By 2030, Triple C had grown to become the largest gang in Chicago. It was born out of the Criminal Deportation Act of 2016, allowing authorities to repatriate second- and third-generation Americans to their country of origin if convicted of serious crimes. The act was passed due to a nation's increasing fear of the rise of homegrown Islamic terrorists, but was quickly exploited by law enforcement to target ethnic gangs such as the Latin Kings and the Pistoleros Latinos. With the deportations, the void left was quickly filled by Triple C.

In the early days, the gang mostly made its coin from auto theft, extortion and dealing. Eventually it began moving product for the Mexicans before expanding into the lucrative sex trafficking industry by bringing in girls from Eastern Europe and Asia. Very soon, Triple C was dominating the criminal landscape and, as most of its members were disenfranchised African-Americans, many of whom lived below the poverty line, they were immune to the Deportation Act.
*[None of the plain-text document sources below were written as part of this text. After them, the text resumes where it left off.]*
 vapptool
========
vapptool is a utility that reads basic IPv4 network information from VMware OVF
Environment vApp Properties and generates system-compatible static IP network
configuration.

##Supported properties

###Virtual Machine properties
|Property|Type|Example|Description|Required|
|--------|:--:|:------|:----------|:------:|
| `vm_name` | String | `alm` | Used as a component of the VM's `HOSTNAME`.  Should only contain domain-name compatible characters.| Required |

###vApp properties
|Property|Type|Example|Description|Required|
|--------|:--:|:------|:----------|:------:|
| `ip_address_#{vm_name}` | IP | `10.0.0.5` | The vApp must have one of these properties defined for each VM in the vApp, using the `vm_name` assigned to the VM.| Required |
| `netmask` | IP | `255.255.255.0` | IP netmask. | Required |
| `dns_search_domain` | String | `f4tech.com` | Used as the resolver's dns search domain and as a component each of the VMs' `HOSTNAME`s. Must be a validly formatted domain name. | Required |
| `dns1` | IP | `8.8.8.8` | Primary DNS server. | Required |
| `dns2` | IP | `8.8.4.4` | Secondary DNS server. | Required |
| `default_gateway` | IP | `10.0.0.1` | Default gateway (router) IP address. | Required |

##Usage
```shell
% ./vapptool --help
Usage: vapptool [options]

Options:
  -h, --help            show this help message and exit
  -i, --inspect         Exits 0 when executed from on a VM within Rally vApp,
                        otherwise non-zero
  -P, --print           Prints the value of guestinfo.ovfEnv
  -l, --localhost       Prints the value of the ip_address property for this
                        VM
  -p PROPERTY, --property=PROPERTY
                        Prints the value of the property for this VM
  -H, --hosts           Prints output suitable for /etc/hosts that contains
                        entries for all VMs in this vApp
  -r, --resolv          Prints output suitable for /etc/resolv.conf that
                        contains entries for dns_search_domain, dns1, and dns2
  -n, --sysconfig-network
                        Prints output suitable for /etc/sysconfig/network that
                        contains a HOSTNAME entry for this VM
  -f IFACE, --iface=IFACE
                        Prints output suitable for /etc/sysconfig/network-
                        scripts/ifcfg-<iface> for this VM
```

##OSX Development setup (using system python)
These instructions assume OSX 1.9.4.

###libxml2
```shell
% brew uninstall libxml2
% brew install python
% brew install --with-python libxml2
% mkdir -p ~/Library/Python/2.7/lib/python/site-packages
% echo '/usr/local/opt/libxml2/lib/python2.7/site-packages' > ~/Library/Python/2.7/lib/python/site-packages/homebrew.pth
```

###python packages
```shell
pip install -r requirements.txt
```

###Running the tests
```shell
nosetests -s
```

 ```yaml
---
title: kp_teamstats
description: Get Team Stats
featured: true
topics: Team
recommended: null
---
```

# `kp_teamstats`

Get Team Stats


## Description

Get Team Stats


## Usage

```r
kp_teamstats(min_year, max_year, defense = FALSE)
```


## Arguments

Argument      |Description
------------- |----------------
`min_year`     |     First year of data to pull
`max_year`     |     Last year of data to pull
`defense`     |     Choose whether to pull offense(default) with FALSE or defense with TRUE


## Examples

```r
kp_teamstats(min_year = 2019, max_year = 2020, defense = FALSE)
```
Furthermore, with the end of the war in the Middle East, a new conflict arose, this one involving the country of Azerbaijan, nestled between Eastern Europe and Western Asia. It drew in all the major super powers, ensuring the country's attention was focused on international politics while ignoring the growing problem at home—the rise of the gangs.

By 2030, Triple C was as large a threat to Chicago as the Latin Kings were before them. Its current leader, Othello Price, ruled absolutely over South Chicago and its neighboring communities. By paying off or intimidating city officials, he kept the law out of Triple C business. When that didn't work, Triple C wasn't above killing cops, and if a clear message needed to be sent, he got to their families. So savage was his reputation that attempts to prosecute were simply abandoned. Prosecutors were just as expendable.

The law was happy to oblige on this particular night.

Some cops even switched off their radios and ended their shifts in bars, toasting the carnage and laughing that they could just hose the place down in the morning to get rid of the garbage. The powerless had long memories and karma was a bitch getting paid tonight.